Just as the band’s name partly suggests, RockFour is a fourpiece whose material can be easily placed into the “rock” genre but, what you can’t see from their name is a bunch of sound-digressions to the places examined a long time ago as well as to some of the undiscovered corners of the musical tradition.
Of course, the most spectacular fact about this group, though it won’t be that way in the (hopefully not so distant) world to come, is their place of origin. Namely, RockFour are from Israel (!?!?) which IS a bit surprising after all, even though they sing in English with excellent accents.
But, after the first couple of minutes of the album Another Beginning, RockFour pull you into their sounds-labyrinth, making everything besides music totally irrelevant. They are lucky enough to have the possibility to choose among the best elements of the audio-legacy that is served to them, being left on their own with “only” their own ingeniousness while sorting them out and forming the ultimate “moderndaze retro pattern”.
This record seems like anything but an “another beginning”, but the simbolicity of the title becomes clear when you learn about the fact that, after five albums for the national market, this is the first one to represent RockFour to the “western world” and when it comes to the label, the pefect choice was made with Rainbow Quartz, who seem to gather the cream of today’s (power) pop (The Shazam, Cotton Mather, The Fletcher Pratt, The Lackloves, The Grip Weeds…) that seems to be just a a couple of songs away from the world domination.
The first song, Government, fulfils all the contemporary-protest-folk-rock criteria in the form of an encyclopedic sound mosaic made of Crowded House-verses, Jefferson-vocal bridge, Beatly-chorus and two (!) apects of Jim McGuinn-Rickenbacker-solos, the classic 12-string and the “psychodramatized” Coltrane-like one, separated with a Wilsonian passage that makes a human-whistle sound like a theremin(!?).
This is followed with Oranges, a classic Byrds reminiscence that brings a certain “lady friend” to mind, spiced with a cacophonic intermezzo that actually makes you “see Emily plays”.
As a perfect prolongation to this, you get yet another Another Beginning, a Crosby-psyched-pop with a Roy Wood-inspired, orchestrated chorus-“move”. The most dominant influence, to their own admission, comes from the ever inspirative Liverpudlian source, but in an unusal interpretation.

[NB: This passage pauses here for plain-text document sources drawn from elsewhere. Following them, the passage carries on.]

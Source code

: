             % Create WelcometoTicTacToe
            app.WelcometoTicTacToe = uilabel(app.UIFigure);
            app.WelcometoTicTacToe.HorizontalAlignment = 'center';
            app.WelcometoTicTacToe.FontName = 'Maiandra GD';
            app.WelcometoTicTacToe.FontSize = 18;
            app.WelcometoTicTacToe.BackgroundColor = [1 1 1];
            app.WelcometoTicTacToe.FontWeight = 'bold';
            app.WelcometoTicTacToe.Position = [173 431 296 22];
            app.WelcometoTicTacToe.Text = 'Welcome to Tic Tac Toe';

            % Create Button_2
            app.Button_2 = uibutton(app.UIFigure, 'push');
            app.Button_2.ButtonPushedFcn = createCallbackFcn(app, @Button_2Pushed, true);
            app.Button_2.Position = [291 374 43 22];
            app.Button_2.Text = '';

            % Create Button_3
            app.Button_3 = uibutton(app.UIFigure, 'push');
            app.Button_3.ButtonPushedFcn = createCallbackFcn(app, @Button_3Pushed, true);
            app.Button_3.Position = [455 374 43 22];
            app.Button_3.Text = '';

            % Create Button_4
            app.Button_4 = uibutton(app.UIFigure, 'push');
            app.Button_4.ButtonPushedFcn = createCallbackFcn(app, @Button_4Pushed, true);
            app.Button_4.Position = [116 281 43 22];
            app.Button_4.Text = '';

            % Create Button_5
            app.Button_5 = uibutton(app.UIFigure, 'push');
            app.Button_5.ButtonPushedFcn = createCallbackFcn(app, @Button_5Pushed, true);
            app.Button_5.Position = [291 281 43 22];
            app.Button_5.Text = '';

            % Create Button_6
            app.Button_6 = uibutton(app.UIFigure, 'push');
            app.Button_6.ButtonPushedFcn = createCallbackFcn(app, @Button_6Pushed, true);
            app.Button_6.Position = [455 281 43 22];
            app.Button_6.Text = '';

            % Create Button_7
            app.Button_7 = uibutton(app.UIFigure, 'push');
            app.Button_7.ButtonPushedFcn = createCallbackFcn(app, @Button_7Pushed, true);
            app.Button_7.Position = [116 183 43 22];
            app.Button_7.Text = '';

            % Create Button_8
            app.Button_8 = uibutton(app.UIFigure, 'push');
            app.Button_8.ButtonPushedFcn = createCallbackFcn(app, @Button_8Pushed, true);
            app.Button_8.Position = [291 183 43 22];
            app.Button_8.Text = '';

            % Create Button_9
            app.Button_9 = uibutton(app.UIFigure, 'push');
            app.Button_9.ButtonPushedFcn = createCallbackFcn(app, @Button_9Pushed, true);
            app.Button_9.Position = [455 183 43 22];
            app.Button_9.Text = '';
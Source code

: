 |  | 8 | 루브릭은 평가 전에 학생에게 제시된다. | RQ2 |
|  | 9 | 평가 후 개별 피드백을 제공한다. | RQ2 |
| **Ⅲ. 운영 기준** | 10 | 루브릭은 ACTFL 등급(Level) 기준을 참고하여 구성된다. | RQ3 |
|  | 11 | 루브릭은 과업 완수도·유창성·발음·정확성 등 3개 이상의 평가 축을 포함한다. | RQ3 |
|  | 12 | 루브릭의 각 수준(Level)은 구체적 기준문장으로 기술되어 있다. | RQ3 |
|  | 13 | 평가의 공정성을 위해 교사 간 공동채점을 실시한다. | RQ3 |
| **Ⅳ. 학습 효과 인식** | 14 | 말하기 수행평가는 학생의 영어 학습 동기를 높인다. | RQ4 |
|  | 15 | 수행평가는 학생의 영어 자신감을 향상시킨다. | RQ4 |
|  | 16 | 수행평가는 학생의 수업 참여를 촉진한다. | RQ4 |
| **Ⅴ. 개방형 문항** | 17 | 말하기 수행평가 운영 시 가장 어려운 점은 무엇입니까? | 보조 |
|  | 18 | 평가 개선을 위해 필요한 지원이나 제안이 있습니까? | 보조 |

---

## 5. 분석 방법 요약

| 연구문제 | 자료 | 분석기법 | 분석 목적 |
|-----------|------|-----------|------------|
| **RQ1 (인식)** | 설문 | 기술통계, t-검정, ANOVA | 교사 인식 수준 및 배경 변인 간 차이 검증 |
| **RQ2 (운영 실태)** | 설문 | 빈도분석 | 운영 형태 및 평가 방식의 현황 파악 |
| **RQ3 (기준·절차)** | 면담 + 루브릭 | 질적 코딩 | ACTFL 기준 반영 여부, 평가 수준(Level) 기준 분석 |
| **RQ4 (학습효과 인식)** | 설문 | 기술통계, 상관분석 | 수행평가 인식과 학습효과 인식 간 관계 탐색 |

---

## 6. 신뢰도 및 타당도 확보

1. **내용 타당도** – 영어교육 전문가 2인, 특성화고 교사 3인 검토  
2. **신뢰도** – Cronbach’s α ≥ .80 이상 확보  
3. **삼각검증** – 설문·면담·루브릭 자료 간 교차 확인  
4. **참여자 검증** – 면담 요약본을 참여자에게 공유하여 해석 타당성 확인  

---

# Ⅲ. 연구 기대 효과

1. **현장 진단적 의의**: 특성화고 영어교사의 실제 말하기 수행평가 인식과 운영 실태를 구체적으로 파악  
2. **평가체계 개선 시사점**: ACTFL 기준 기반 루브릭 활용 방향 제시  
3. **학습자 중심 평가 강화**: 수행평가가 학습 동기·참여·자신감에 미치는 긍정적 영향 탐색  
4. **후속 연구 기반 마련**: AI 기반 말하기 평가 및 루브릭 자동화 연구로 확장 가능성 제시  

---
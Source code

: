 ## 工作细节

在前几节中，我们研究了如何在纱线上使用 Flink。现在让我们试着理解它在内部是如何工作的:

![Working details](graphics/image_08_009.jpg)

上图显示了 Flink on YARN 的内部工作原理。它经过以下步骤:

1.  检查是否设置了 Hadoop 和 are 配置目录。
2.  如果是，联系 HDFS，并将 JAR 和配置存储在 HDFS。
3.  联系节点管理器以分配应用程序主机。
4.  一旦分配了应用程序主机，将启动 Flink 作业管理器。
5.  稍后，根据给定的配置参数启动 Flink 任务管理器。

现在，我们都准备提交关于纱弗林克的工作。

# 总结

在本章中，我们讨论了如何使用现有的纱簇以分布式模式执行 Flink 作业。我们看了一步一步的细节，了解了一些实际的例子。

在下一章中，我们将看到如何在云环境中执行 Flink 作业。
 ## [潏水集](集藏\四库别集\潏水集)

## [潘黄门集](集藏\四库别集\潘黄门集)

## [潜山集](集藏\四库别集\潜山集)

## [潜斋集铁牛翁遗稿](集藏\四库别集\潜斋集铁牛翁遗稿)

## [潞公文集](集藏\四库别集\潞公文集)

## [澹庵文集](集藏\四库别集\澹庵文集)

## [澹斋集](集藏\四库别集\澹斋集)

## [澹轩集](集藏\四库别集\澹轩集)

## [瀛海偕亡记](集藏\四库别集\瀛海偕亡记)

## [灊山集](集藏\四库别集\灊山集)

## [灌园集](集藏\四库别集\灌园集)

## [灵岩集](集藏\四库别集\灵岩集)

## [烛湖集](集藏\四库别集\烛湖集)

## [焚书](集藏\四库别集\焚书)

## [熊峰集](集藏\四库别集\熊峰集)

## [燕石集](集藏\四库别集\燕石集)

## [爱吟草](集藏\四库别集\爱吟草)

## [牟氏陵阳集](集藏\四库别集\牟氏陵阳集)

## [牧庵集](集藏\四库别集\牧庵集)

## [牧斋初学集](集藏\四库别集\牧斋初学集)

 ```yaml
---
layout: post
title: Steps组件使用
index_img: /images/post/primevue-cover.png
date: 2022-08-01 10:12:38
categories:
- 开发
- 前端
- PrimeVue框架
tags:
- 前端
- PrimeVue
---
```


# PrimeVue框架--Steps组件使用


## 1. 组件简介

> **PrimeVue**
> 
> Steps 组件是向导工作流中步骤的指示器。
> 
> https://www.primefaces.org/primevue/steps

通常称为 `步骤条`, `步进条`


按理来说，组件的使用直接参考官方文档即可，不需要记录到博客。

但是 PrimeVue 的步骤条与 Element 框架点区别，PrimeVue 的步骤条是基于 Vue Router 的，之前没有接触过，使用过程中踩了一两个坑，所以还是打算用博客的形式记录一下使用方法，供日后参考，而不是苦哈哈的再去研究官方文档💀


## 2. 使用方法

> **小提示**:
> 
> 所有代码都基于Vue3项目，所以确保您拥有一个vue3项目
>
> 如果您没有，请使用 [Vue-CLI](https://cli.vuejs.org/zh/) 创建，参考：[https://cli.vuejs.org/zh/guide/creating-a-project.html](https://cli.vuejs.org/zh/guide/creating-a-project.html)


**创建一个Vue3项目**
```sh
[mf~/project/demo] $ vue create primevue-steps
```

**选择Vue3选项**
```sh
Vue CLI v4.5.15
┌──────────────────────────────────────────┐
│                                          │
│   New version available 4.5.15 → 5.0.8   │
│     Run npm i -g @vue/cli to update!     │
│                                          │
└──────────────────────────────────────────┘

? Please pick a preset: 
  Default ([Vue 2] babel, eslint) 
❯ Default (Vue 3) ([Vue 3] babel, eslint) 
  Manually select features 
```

Chronologically speaking, Everyone is a pop jewel that would fit in the Rubber Soul concept, perfectly, Funny Paper/Money Maker sounds like a variation of George’s (God bless him) Think For Yourself if it had been recorded four years later than it was, Smell Of Sweets leaves an impression of the usual “white Lennonism” with a great, hypnotically-repetitive vocal final, while Astronauts, as the title suggests, adds a Floydian, ’70s-ambience to the possible Abbey Road outtake.
Route 66, despite it’s Berry-like title, couples the mentioned Floyd hommage with a “lucifer”-y psych-tribute to Syd Barrett, Superman is a prototype of an orchestrated, Bowiesque space ballad and One Fantastic Day is an incredible meeting point of the west coast sunshiny-harmony-pop genre and the monster-Stooges-riffage.
After an impressive name list, (in)directly reflected on RockFour’s sound, the album closer, Wild Animals, does not allow an actual name-check, which makes it a possible reason for mentioning this band as someone elses inspiration in the near future.